Exatamente 100 anos depois da abolição da escravatura, a SRB foi uma das forças mais articuladas de Brasília para um combate sem tréguas à reforma agrária. Como esta é, justamente, a razão de ser do MST, havia uma obvia ironia no evento desses quatro dias, quase um aviso de que algumas mudanças históricas podem ser adiadas e retardadas, mas dificilmente serão impedidas.
Formado há 34 anos, hoje uma das principais organizações engajadas na defesa dos direitos do presidente Lula, a bandeira do MST estava em toda parte do Parque.Inclusive numa área reservada, onde personalidades convidadas e artistas -- foram mais de 350 nos quatros dias -eram recebidos antes e depois das respectivas apresentações.

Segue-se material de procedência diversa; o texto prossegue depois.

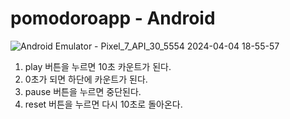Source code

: # pomodoroapp - Android

![Android Emulator - Pixel_7_API_30_5554 2024-04-04 18-55-57](https://github.com/NL-D-VELOPER/Flutter-study/assets/85597342/61ea0a3f-2732-4da9-9f93-70e6e43dc9fe)

1. play 버튼을 누르면 10초 카운트가 된다.
2. 0초가 되면 하단에 카운트가 된다.
3. pause 버튼을 누르면 중단된다.
4. reset 버튼을 누르면 다시 10초로 돌아온다.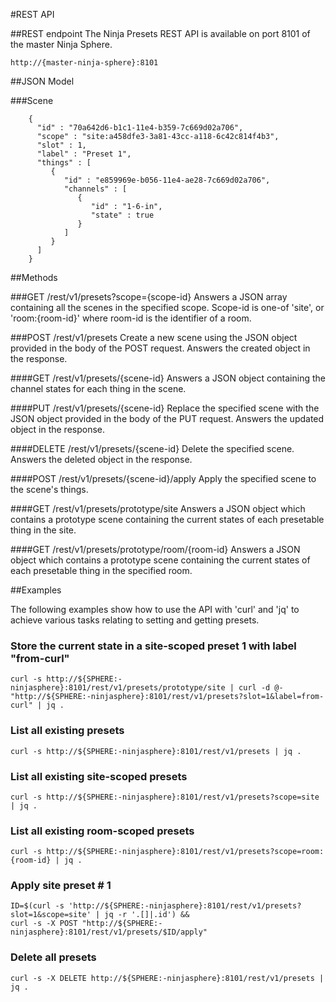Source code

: #REST API

##REST endpoint
The Ninja Presets REST API is available on port 8101 of the master Ninja Sphere.

	http://{master-ninja-sphere}:8101

##JSON Model

###Scene

		{
		  "id" : "70a642d6-b1c1-11e4-b359-7c669d02a706",
		  "scope" : "site:a458dfe3-3a81-43cc-a118-6c42c814f4b3",
		  "slot" : 1,
		  "label" : "Preset 1",
		  "things" : [
		     {
		        "id" : "e859969e-b056-11e4-ae28-7c669d02a706",
		        "channels" : [
		           {
		              "id" : "1-6-in",
		              "state" : true
		           }
		        ]
		     }
		  ]
		}


##Methods

###GET /rest/v1/presets?scope={scope-id}
Answers a JSON array containing all the scenes in the specified scope. Scope-id is one-of 'site', or 'room:{room-id}' where room-id is the identifier of a room.

###POST /rest/v1/presets
Create a new scene using the JSON object provided in the body of the POST request. Answers the created object in the response.

####GET /rest/v1/presets/{scene-id}
Answers a JSON object containing the channel states for each thing in the scene.

####PUT /rest/v1/presets/{scene-id}
Replace the specified scene with the JSON object provided in the body of the PUT request. Answers the updated object in the response.

####DELETE /rest/v1/presets/{scene-id}
Delete the specified scene. Answers the deleted object in the response.

####POST /rest/v1/presets/{scene-id}/apply
Apply the specified scene to the scene's things.

####GET /rest/v1/presets/prototype/site
Answers a JSON object which contains a prototype scene containing the current states of each presetable thing in the site.

####GET /rest/v1/presets/prototype/room/{room-id}
Answers a JSON object which contains a prototype scene containing the current states of each presetable thing in the specified room.

##Examples

The following examples show how to use the API with 'curl' and 'jq' to achieve various tasks relating to setting and getting presets.

### Store the current state in a site-scoped preset 1 with label "from-curl"

	curl -s http://${SPHERE:-ninjasphere}:8101/rest/v1/presets/prototype/site | curl -d @- "http://${SPHERE:-ninjasphere}:8101/rest/v1/presets?slot=1&label=from-curl" | jq .

### List all existing presets

	curl -s http://${SPHERE:-ninjasphere}:8101/rest/v1/presets | jq .

### List all existing site-scoped presets

	curl -s http://${SPHERE:-ninjasphere}:8101/rest/v1/presets?scope=site | jq .

### List all existing room-scoped presets

	curl -s http://${SPHERE:-ninjasphere}:8101/rest/v1/presets?scope=room:{room-id} | jq .

### Apply site preset # 1

	ID=$(curl -s 'http://${SPHERE:-ninjasphere}:8101/rest/v1/presets?slot=1&scope=site' | jq -r '.[]|.id') &&
	curl -s -X POST "http://${SPHERE:-ninjasphere}:8101/rest/v1/presets/$ID/apply"

### Delete all presets

	curl -s -X DELETE http://${SPHERE:-ninjasphere}:8101/rest/v1/presets | jq .

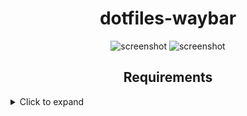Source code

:<h1 align="center">dotfiles-waybar</h1>
<p align="center">
  <img src="https://github.com/user-attachments/assets/7d327942-7073-4c06-af9e-08aedbe059af" alt="screenshot" >
  <img src="https://github.com/user-attachments/assets/04a1a631-0444-480d-8da2-2bc5fa1cbba2" alt="screenshot" >
</p>

<h2 align="center">Requirements</h2>

<details>
  <summary>Click to expand</summary>
  
  <ul>
    <li><a href="https://github.com/hyprwm/hyprland">hyprland</a> (Arch: <a href="https://archlinux.org/packages/extra/x86_64/hyprland">hyprland</a>)</li>
    <li><a href="https://github.com/LGFae/swww">swww</a> (Arch: <a href="https://archlinux.org/packages/extra/x86_64/swww">swww</a>)</li>
    <li><a href="https://github.com/hyprwm/hyprlock">hyprlock</a> (Arch: <a href="https://archlinux.org/extra/extra/x86_64/hyprlock">hyprlock</a>)</li>
    <li><a href="https://github.com/hyprwm/hypridle">hypridle</a> (Arch: <a href="https://archlinux.org/packages/extra/x86_64/hypridle">hypridle</a>)</li>
    <li><a href="https://github.com/Alexays/Waybar">waybar</a> (Arch: <a href="https://archlinux.org/packages/extra/x86_64/waybar">waybar</a>)</li>
    <li><a href="https://github.com/lbonn/rofi">rofi-wayland</a> (Arch: <a href="https://archlinux.org/packages/extra/x86_64/rofi-wayland">rofi-wayland</a>)</li>
    <li><a href="https://github.com/romkatv/powerlevel10k#meslo-nerd-font-patched-for-powerlevel10k">MesloLGS Nerd Font patched for powerlevel10k</a> (Arch: <a href="https://aur.archlinux.org/packages/ttf-meslo-nerd-font-powerlevel10k">ttf-meslo-nerd-font-powerlevel10k</a>)</li>
    <li><a href="https://github.com/ryanoasis/nerd-fonts/">MesloLGS Nerd Font</a> (Arch: <a href="https://archlinux.org/packages/extra/any/ttf-meslo-nerd">ttf-meslo-nerd</a>)</li>
    <li>qt5-wayland qt6-wayland</li>
    <li><a href="https://sr.ht/~emersion/grim/">grim</a> (Arch: <a href="https://archlinux.org/packages/extra/x86_64/grim">grim</a>)</li>
    <li><a href="https://github.com/emersion/slurp">slurp</a> (Arch: <a href="https://archlinux.org/packages/extra/x86_64/slurp">slurp</a>)</li>
    <li><a href="https://github.com/bugaevc/wl-clipboard">wl-clipboard</a> (Arch: <a href="https://archlinux.org/packages/extra/x86_64/wl-clipboard">wl-clipboard</a>)</li>
    <li><a href="https://gitlab.gnome.org/GNOME/gnome-keyring">gnome-keyring-daemon</a> (Arch: <a href="https://archlinux.org/packages/extra/x86_64/gnome-keyring">gnome-keyring</a>)</li>
    <li><a href="https://invent.kde.org/plasma/polkit-kde-agent-1">polkit-kde-agent</a> (Arch: <a href="https://archlinux.org/packages/extra/x86_64/polkit-kde-agent">polkit-kde-agent</a>)</li>
    <li><a href="https://gitlab.gnome.org/GNOME/network-manager-applet">network-manager-applet</a> (Arch: <a href="https://archlinux.org/packages/extra/x86_64/network-manager-applet">network-manager-applet</a>)</li>
    <li><a href="https://github.com/kovidgoyal/kitty">kitty</a> (Arch: <a href="https://archlinux.org/packages/extra/x86_64/kitty">kitty</a>)</li>
    <li><a href="https://github.com/Alex313031/thorium">thorium-browser</a> (Arch: <a href="https://aur.archlinux.org/packages/thorium-browser-bin">thorium</a>)</li>
    <li><a href="https://github.com/microsoft/vscode">vscode</a> (Arch: <a href="https://archlinux.org/packages/extra/x86_64/code">code</a>)</li>
    <li><a href="https://github.com/romkatv/powerlevel10k">powerlevel10k</a> (Arch: <a href="https://aur.archlinux.org/packages/zsh-theme-powerlevel10k-git">powerlevel10k</a>)</li>
    <li><a href="https://github.com/zsh-users/zsh-autosuggestions">zsh-autosuggestions</a> (AUR: <a href="https://aur.archlinux.org/packages/zsh-autosuggestions">zsh-autosuggestions</a>)</li>
    <li><a href="https://github.com/zsh-users/zsh-syntax-highlighting">zsh-syntax-highlighting</a> (AUR: <a href="https://aur.archlinux.org/packages/zsh-syntax-highlighting-git">zsh-syntax-highlighting</a>)</li>
  </ul>
</details>
<br>



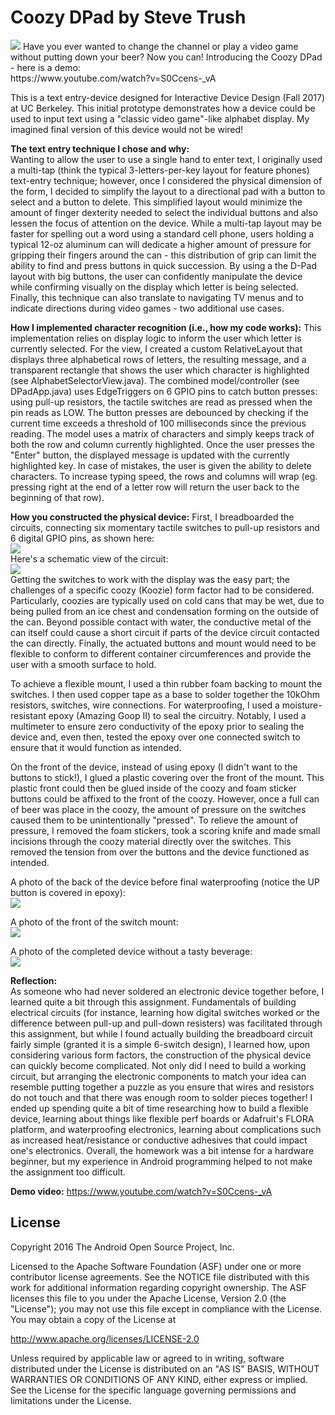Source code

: Coozy DPad by Steve Trush
=====================================
<img src="./coozy_dpad.jpg"/>
Have you ever wanted to change the channel or play a video game without putting down your beer? Now you can! 
Introducing the Coozy DPad - here is a demo: <br>
https://www.youtube.com/watch?v=S0Ccens-_vA

This is a text entry-device designed for Interactive Device Design (Fall 2017) at UC Berkeley. This initial prototype demonstrates how a device could be used to input text using a "classic video game"-like alphabet display. My imagined final version of this device would not be wired!

<b>The text entry technique I chose and why:</b><br>
Wanting to allow the user to use a single hand to enter text, I originally used a multi-tap (think the typical 3-letters-per-key layout for feature phones) text-entry technique; however, once I considered the physical dimension of the form, I decided to simplify the layout to a directional pad with a button to select and a button to delete. This simplified layout would minimize the amount of finger dexterity needed to select the individual buttons and also lessen the focus of attention on the device. While a multi-tap layout may be faster for spelling out a word using a standard cell phone, users holding a typical 12-oz aluminum can will dedicate a higher amount of pressure for gripping their fingers around the can - this distribution of grip can limit the ability to find and press buttons in quick succession. By using a the D-Pad layout with big buttons, the user can confidently manipulate the device while confirming visually on the display which letter is being selected. Finally, this technique can also translate to navigating TV menus and to indicate directions during video games - two additional use cases.

<b>How I implemented character recognition (i.e., how my code works):</b>
This implementation relies on display logic to inform the user which letter is currently selected. For the view, I created a custom RelativeLayout that displays three alphabetical rows of letters, the resulting message, and a transparent rectangle that shows the user which character is highlighted (see AlphabetSelectorView.java). The combined model/controller (see DPadApp.java) uses EdgeTriggers on 6 GPIO pins to catch button presses: using pull-up resistors, the tactile switches are read as pressed when the pin reads as LOW. The button presses are debounced by checking if the current time exceeds a threshold of 100 milliseconds since the previous reading. The model uses a matrix of characters and simply keeps track of both the row and column currently highlighted. Once the user presses the "Enter" button, the displayed message is updated with the currently highlighted key. In case of mistakes, the user is given the ability to delete characters. To increase typing speed, the rows and columns will wrap (eg. pressing right at the end of a letter row will return the user back to the beginning of that row).

<b>How you constructed the physical device:</b>
First, I breadboarded the circuits, connecting six momentary tactile switches to pull-up resistors and 6 digital GPIO pins, as shown here: <br>
<img src="./coozydpad_breadboard.PNG"/><br> Here's a schematic view of the circuit:<br>
<img src="./coozydpad_schematic.png"/><br>
Getting the switches to work with the display was the easy part; the challenges of a specific coozy (Koozie) form factor had to be considered. Particularly, coozies are typically used on cold cans that may be wet, due to being pulled from an ice chest and condensation forming on the outside of the can. Beyond possible contact with water, the conductive metal of the can itself could cause a short circuit if parts of the device circuit contacted the can directly. Finally, the actuated buttons and mount would need to be flexible to conform to different container circumferences and provide the user with a smooth surface to hold. 

To achieve a flexible mount, I used a thin rubber foam backing to mount the switches. I then used copper tape as a base to solder together the 10kOhm resistors, switches, wire connections. For waterproofing, I used a moisture-resistant epoxy (Amazing Goop II) to seal the circuitry. Notably, I used a multimeter to ensure zero conductivity of the epoxy prior to sealing the device and, even then, tested the epoxy over one connected switch to ensure that it would function as intended.

On the front of the device, instead of using epoxy (I didn't want to the buttons to stick!), I glued a plastic covering over the front of the mount. This plastic front could then be glued inside of the coozy and foam sticker buttons could be affixed to the front of the coozy. However, once a full can of beer was place in the coozy, the amount of pressure on the switches caused them to be unintentionally "pressed". To relieve the amount of pressure, I removed the foam stickers, took a scoring knife and made small incisions through the coozy material directly over the switches. This removed the tension from over the buttons and the device functioned as intended. 

A photo of the back of the device before final waterproofing (notice the UP button is covered in epoxy):<br>
<img src="./device_back.jpg"/><br>

A photo of the front of the switch mount:<br>
<img src="./sealed_front.jpg"/><br>

A photo of the completed device without a tasty beverage:<br>
<img src="./finished_device.jpg"/><br>


<b>Reflection:</b><br> 
As someone who had never soldered an electronic device together before, I learned quite a bit through this assignment. Fundamentals of building electrical circuits (for instance, learning how digital switches worked or the difference between pull-up and pull-down resisters) was facilitated through this assignment, but while I found actually building the breadboard circuit fairly simple (granted it is a simple 6-switch design), I learned how, upon considering various form factors, the construction of the physical device can quickly become complicated. Not only did I need to build a working circuit, but arranging the electronic components to match your idea can resemble putting together a puzzle as you ensure that wires and resistors do not touch and that there was enough room to solder pieces together! I ended up spending quite a bit of time researching how to build a flexible device, learning about things like flexible perf boards or Adafruit's FLORA platform, and waterproofing electronics, learning about complications such as increased heat/resistance or conductive adhesives that could impact one's electronics. Overall, the homework was a bit intense for a hardware beginner, but my experience in Android programming helped to not make the assignment too difficult.


<b>Demo video:</b> https://www.youtube.com/watch?v=S0Ccens-_vA


License
-------

Copyright 2016 The Android Open Source Project, Inc.

Licensed to the Apache Software Foundation (ASF) under one or more contributor
license agreements.  See the NOTICE file distributed with this work for
additional information regarding copyright ownership.  The ASF licenses this
file to you under the Apache License, Version 2.0 (the "License"); you may not
use this file except in compliance with the License.  You may obtain a copy of
the License at

  http://www.apache.org/licenses/LICENSE-2.0

Unless required by applicable law or agreed to in writing, software
distributed under the License is distributed on an "AS IS" BASIS, WITHOUT
WARRANTIES OR CONDITIONS OF ANY KIND, either express or implied.  See the
License for the specific language governing permissions and limitations under
the License.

Na noite de domingo, o coordenador do MST e seu líder histórico, João Pedro Stedile, se dedicava a um afazer menos conhecido. A frente de três grandes panelões, Stedile comandava o preparo de um arroz carreteiro que, posso testemunhar, tinha um sabor grandioso como poucas vezes se viu. "É uma velha receita de família", disse ele ao 247, no momento em que a iguaria -- o nome é adequado, sim senhor -- era servida aos integrantes da Unidos do Tuiuti, campeã moral, artística, política, o que mais você quiser, do carnaval 2018.


"Estamos abrindo um espaço de diálogo com a população de São Paulo", afirma João Paulo Rodrigues, coordenador nacional do MST.


Quem frequentou o parque Água Branca no final da década de 1950, início de 1960, guardou a lembrança de um ambiente público, aberto a quem quisesse entrar, mas nem tanto. Ali era o local de encontro não para os homens e mulheres simples da cidade, muito menos para o lazer trabalhadores rurais, mas um ambiente sob medida para grandes fazendeiros, seus descendentes e protegidos, a começar por sua área central -- um campo de areia, já usado para aulas de equitação e que no passado também serviu para concurso de animais de raça.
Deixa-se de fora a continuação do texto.